Available records: Begin

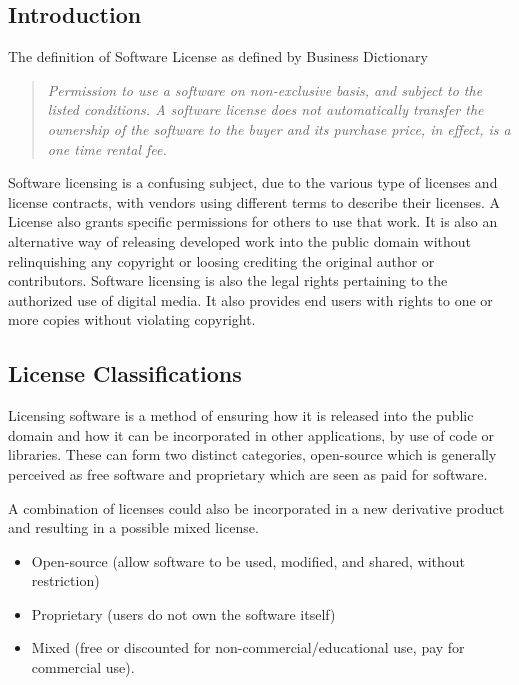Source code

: \documentclass[12pt, onecolumn]{witseiepaper}
\begin{document}
\newpage

\subsection{Introduction}
The definition of Software License as defined by Business Dictionary \cite{bussdict}

\begin{quote}
	\textit{Permission to use a software on non-exclusive basis, and subject to the listed conditions. A software license does not automatically transfer the ownership of the software to the buyer and its purchase price, in effect, is a one time rental fee.}
\end{quote}

Software licensing is a confusing subject, due to the various type of licenses and license contracts, with vendors using different terms to describe their licenses.  A License also grants specific permissions for others to use that work.  It is also an alternative way of releasing developed work into the public domain without relinquishing any copyright or loosing crediting the original author or contributors.  Software licensing is also the legal rights pertaining to the authorized use of digital media.  It also provides end users with rights to one or more copies without violating copyright.

\subsection{License Classifications}

Licensing software is a method of ensuring how it is released into the public domain and how it can be incorporated in other applications, by use of code or libraries.  These can form two distinct categories, open-source which is generally perceived as free software and proprietary which are seen as paid for software.  

A combination of licenses could also be incorporated in a new derivative product and resulting in a possible mixed license.


\begin{itemize}
	\item Open-source (allow software to be used, modified, and shared, without restriction)
	\item Proprietary (users do not own the software itself)
	\item Mixed (free or discounted for non-commercial/educational use, pay for commercial use).
\end{itemize}
\end{document}
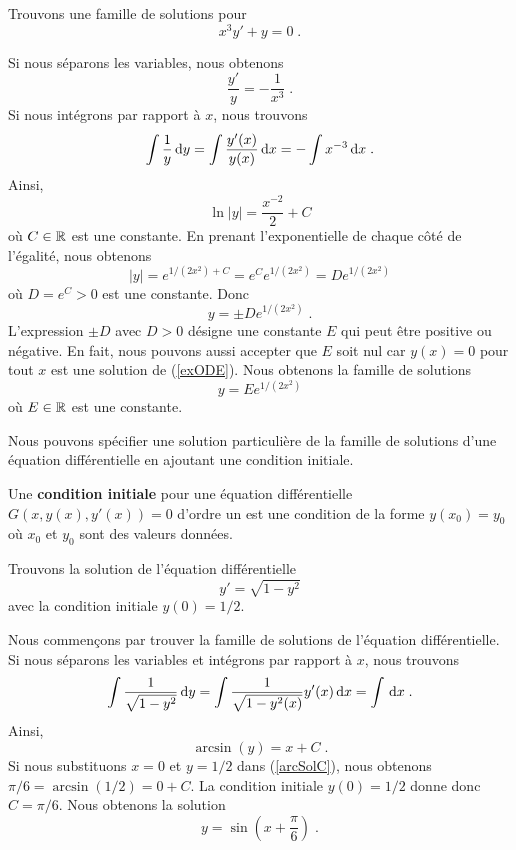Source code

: {\begin{egg}
Trouvons une famille de solutions pour
\begin{equation}\label{exODE}
x^3 y' + y = 0 \; .
\end{equation}

Si nous séparons les variables, nous obtenons
\[
\frac{y'}{y} = -\frac{1}{x^3} \; .
\]
Si nous intégrons par rapport à $x$, nous trouvons
\[
\int \frac{1}{y} \,\mathrm{d}y = \int \frac{y'(x)}{y(x)} \,\mathrm{d}x
= - \int x^{-3} \,\mathrm{d}x \; .
\]
Ainsi,
\[
\ln|y| = \frac{x^{-2}}{2} + C
\]
où $C \in \mathbb{R}$ est une constante.  En prenant l'exponentielle de
chaque côté de l'égalité, nous obtenons
\[
|y| = e^{1/(2x^2) + C} = e^C e^{1/(2x^2)} = D e^{1/(2x^2)}
\]
où $D=e^C > 0$ est une constante.  Donc
\[
y = \pm D e^{1/(2x^2)} \; .
\]
L'expression $\pm D$ avec $D>0$ désigne une constante $E$ qui peut
être positive ou négative.  En fait, nous pouvons aussi accepter que $E$
soit nul car $y(x) = 0$ pour tout $x$ est une solution de
(\ref{exODE}).  Nous obtenons la famille de solutions
\[
y = E e^{1/(2x^2)}
\]
où $E\in \mathbb{R}$ est une constante.
\end{egg}

Nous pouvons spécifier une solution particulière de la famille de solutions
d'une équation différentielle en ajoutant une condition initiale.

\begin{defn} 
Une {\bfseries condition initiale} pour une équation différentielle
$G(x,y(x),y'(x))=0$ d'ordre un est une condition de la forme
$y(x_0)=y_0$ où $x_0$ et $y_0$ sont des valeurs données.
\end{defn}

\begin{egg}
Trouvons la solution de l'équation différentielle
\[
y'= \sqrt{1-y^2}
\]
avec la condition initiale $y(0) = 1/2$.

Nous commençons par trouver la famille de solutions de l'équation
différentielle. Si nous séparons les variables et intégrons par rapport à
$x$, nous trouvons
\[
\int \frac{1}{\sqrt{1-y^2}} \,\mathrm{d}y
= \int \frac{1}{\sqrt{1-y^2(x)}} y'(x) \,\mathrm{d}x = \int \,\mathrm{d}x \; .
\]
Ainsi,
\begin{equation}\label{arcSolC}
\arcsin(y) = x + C \; .
\end{equation}
Si nous substituons $x=0$ et $y=1/2$ dans (\ref{arcSolC}), nous obtenons
$\pi/6 = \arcsin(1/2) = 0 + C$.  La condition initiale $y(0)= 1/2$
donne donc $C=\pi/6$.  Nous obtenons la solution
\[
y = \sin\left(x+\frac{\pi}{6}\right) \; .
\]
\end{egg}

}
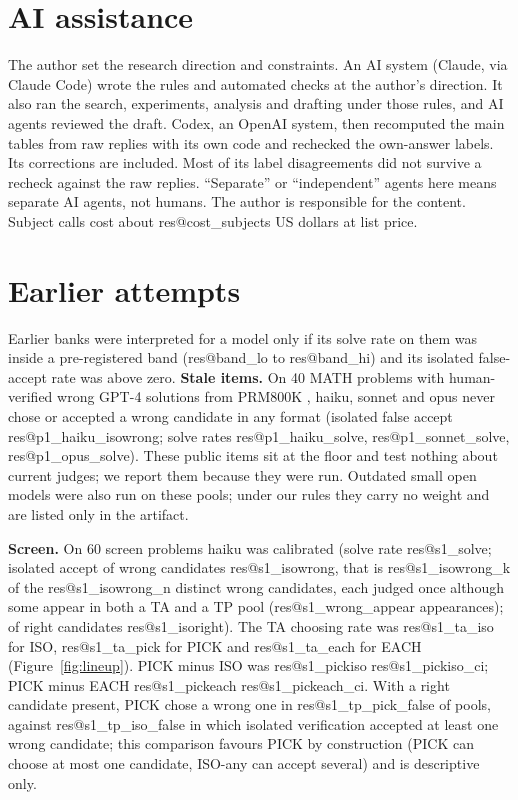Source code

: \documentclass[10pt,twocolumn]{article}
\makeatletter
\newcommand{\res}[1]{\csname res@#1\endcsname}
\makeatother
\begin{document}
\section*{AI assistance}
The author set the research direction and constraints. An AI system (Claude, via Claude Code) wrote the rules and automated checks at the author's direction. It also ran the search, experiments, analysis and drafting under those rules, and AI agents reviewed the draft. Codex, an OpenAI system, then recomputed the main tables from raw replies with its own code and rechecked the own-answer labels. Its corrections are included. Most of its label disagreements did not survive a recheck against the raw replies. ``Separate'' or ``independent'' agents here means separate AI agents, not humans. The author is responsible for the content. Subject calls cost about \res{cost_subjects} US dollars at list price.




\appendix
\section{Earlier attempts}\label{app:early}
Earlier banks were interpreted for a model only if its solve rate on them was inside a pre-registered band (\res{band_lo} to \res{band_hi}) and its isolated false-accept rate was above zero. \textbf{Stale items.} On 40 MATH problems with human-verified wrong GPT-4 solutions from PRM800K \citep{lightman2024lets,hendrycks2021measuring}, haiku, sonnet and opus never chose or accepted a wrong candidate in any format (isolated false accept \res{p1_haiku_isowrong}; solve rates \res{p1_haiku_solve}, \res{p1_sonnet_solve}, \res{p1_opus_solve}). These public items sit at the floor and test nothing about current judges; we report them because they were run. Outdated small open models were also run on these pools; under our rules they carry no weight and are listed only in the artifact.

\textbf{Screen.} On 60 screen problems haiku was calibrated (solve rate \res{s1_solve}; isolated accept of wrong candidates \res{s1_isowrong}, that is \res{s1_isowrong_k} of the \res{s1_isowrong_n} distinct wrong candidates, each judged once although some appear in both a TA and a TP pool (\res{s1_wrong_appear} appearances); of right candidates \res{s1_isoright}). The TA choosing rate was \res{s1_ta_iso} for ISO, \res{s1_ta_pick} for PICK and \res{s1_ta_each} for EACH (Figure~\ref{fig:lineup}). PICK minus ISO was \res{s1_pickiso} \res{s1_pickiso_ci}; PICK minus EACH \res{s1_pickeach} \res{s1_pickeach_ci}. With a right candidate present, PICK chose a wrong one in \res{s1_tp_pick_false} of pools, against \res{s1_tp_iso_false} in which isolated verification accepted at least one wrong candidate; this comparison favours PICK by construction (PICK can choose at most one candidate, ISO-any can accept several) and is descriptive only.
\end{document}
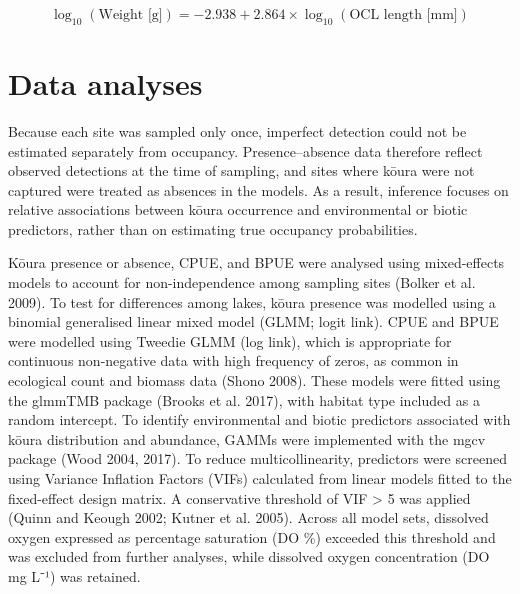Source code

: \documentclass[
  12pt,
  a4paper,
]{scrbook}
\begin{document}
\[
\log_{10}(\text{Weight [g]}) = -2.938 + 2.864 \times \log_{10}(\text{OCL length [mm]})
\]

\section{Data analyses}\label{data-analyses}

Because each site was sampled only once, imperfect detection could not
be estimated separately from occupancy. Presence--absence data therefore
reflect observed detections at the time of sampling, and sites where
kōura were not captured were treated as absences in the models. As a
result, inference focuses on relative associations between kōura
occurrence and environmental or biotic predictors, rather than on
estimating true occupancy probabilities.

Kōura presence or absence, CPUE, and BPUE were analysed using
mixed-effects models to account for non-independence among sampling
sites (Bolker et al. 2009). To test for differences among lakes, kōura
presence was modelled using a binomial generalised linear mixed model
(GLMM; logit link). CPUE and BPUE were modelled using Tweedie GLMM (log
link), which is appropriate for continuous non-negative data with high
frequency of zeros, as common in ecological count and biomass data
(Shono 2008). These models were fitted using the glmmTMB package (Brooks
et al. 2017), with habitat type included as a random intercept. To
identify environmental and biotic predictors associated with kōura
distribution and abundance, GAMMs were implemented with the mgcv package
(Wood 2004, 2017). To reduce multicollinearity, predictors were screened
using Variance Inflation Factors (VIFs) calculated from linear models
fitted to the fixed-effect design matrix. A conservative threshold of
VIF \textgreater{} 5 was applied (Quinn and Keough 2002; Kutner et al.
2005). Across all model sets, dissolved oxygen expressed as percentage
saturation (DO \%) exceeded this threshold and was excluded from further
analyses, while dissolved oxygen concentration (DO mg L⁻¹) was retained.
\end{document}
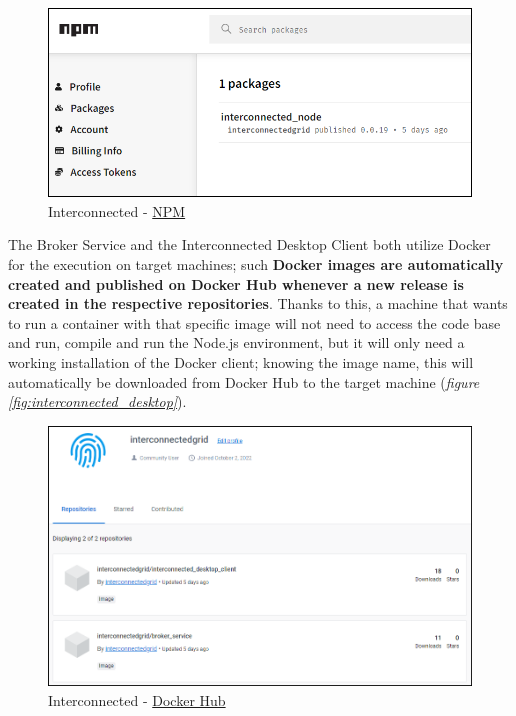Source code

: \begin{figure}[!ht]
    \centering
    \includegraphics[scale=0.45]{document/chapters/chapter_7/images/interconnected_npm.png}
    \caption{Interconnected - \href{https://www.npmjs.com/package/interconnected_node}{NPM}}
    \label{fig:interconnected_npm}
\end{figure}

The Broker Service and the Interconnected Desktop Client both utilize Docker for the execution on target machines; such \textbf{Docker images are automatically created and published on Docker Hub whenever a new release is created in the respective repositories}. Thanks to this, a machine that wants to run a container with that specific image will not need to access the code base and run, compile and run the Node.js environment, but it will only need a working installation of the Docker client; knowing the image name, this will automatically be downloaded from Docker Hub to the target machine (\textit{figure \ref{fig:interconnected_desktop}}). 

\begin{figure}[!ht]
    \centering
    \includegraphics[width=\linewidth]{document/chapters/chapter_7/images/interconnected_dockerhub.png}
    \caption{Interconnected - \href{https://hub.docker.com/u/interconnectedgrid}{Docker Hub}}
    \label{fig:interconnected_dockerhub}
\end{figure}

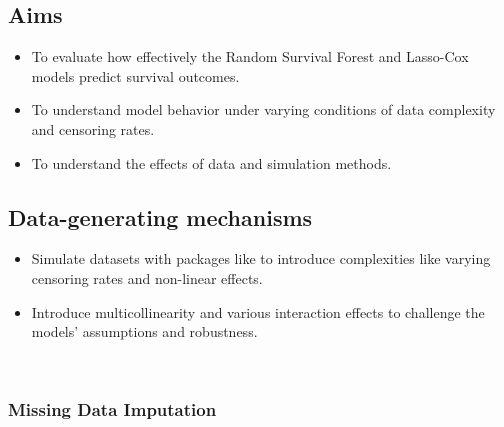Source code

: \subsection{Aims}
\begin{itemize}
\item To evaluate how effectively the Random Survival Forest and Lasso-Cox models predict survival outcomes.
\item To understand model behavior under varying conditions of data complexity and censoring rates.
\item To understand the effects of data and simulation methods. 
\end{itemize}

\subsection{Data-generating mechanisms}
\begin{itemize}
\item Simulate datasets with packages like \parencite{davidson-pilon_lifelines_2024} to introduce complexities like varying censoring rates and non-linear effects.
\item Introduce multicollinearity and various interaction effects to challenge the models' assumptions and robustness.
\end{itemize}
\
\subsubsection*{Missing Data Imputation}

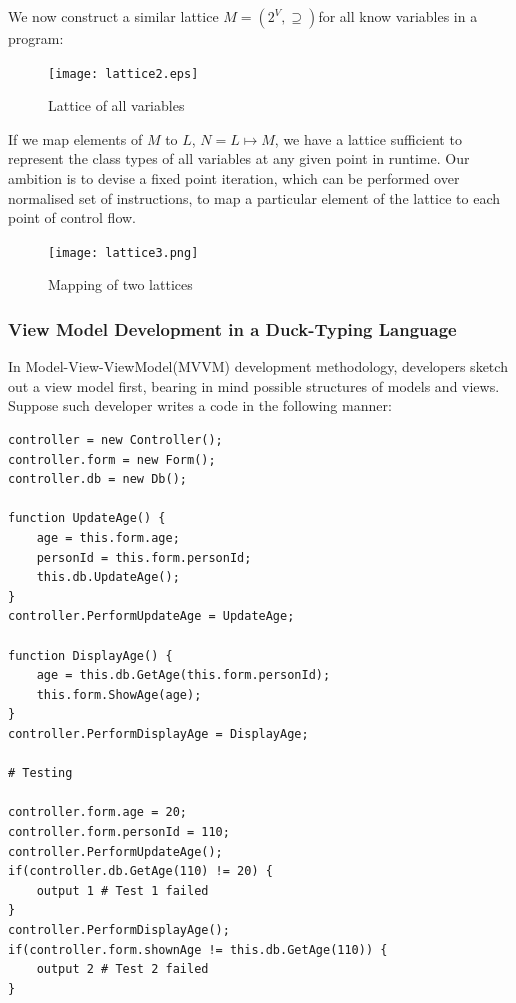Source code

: \documentclass[a4paper,12pt]{article}
\begin{document}
We now construct a similar lattice $M = (2^V, \supseteq)$for all know variables in a program:\\
\begin{figure}[H]
	\texttt{[image: lattice2.eps]}
	\centering
	\caption{Lattice of all variables}
\end{figure}
If we map elements of $M$ to $L$, $N = L \mapsto M$, we have a lattice sufficient to represent the class types of all variables at any given point in runtime. Our ambition is to devise a fixed point iteration, which can be performed over normalised set of instructions, to map a particular element of the lattice to each point of control flow.\\
\begin{figure}[H]
	\texttt{[image: lattice3.png]}
	\centering
	\caption{Mapping of two lattices}
\end{figure}

\subsubsection{View Model Development in a Duck-Typing Language}
In Model-View-ViewModel(MVVM) development methodology, developers sketch out a view model first, bearing in mind possible structures of models and views. Suppose such developer writes a code in the following manner:\\
\begin{lstlisting}[caption=Controller written in a Duck-Typing language]
controller = new Controller();
controller.form = new Form();
controller.db = new Db();

function UpdateAge() {
	age = this.form.age;
	personId = this.form.personId;
	this.db.UpdateAge();
}
controller.PerformUpdateAge = UpdateAge;

function DisplayAge() {
	age = this.db.GetAge(this.form.personId);
	this.form.ShowAge(age);
}
controller.PerformDisplayAge = DisplayAge;

# Testing

controller.form.age = 20;
controller.form.personId = 110;
controller.PerformUpdateAge();
if(controller.db.GetAge(110) != 20) {
	output 1 # Test 1 failed
}
controller.PerformDisplayAge();
if(controller.form.shownAge != this.db.GetAge(110)) {
	output 2 # Test 2 failed
}
\end{lstlisting}
\end{document}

Available records: End

Requirement: In the records above, find each line that mentions the string "lstlisting", then copy it.

Answer to this task:
\begin{lstlisting}[caption=Controller written in a Duck-Typing language]
\end{lstlisting}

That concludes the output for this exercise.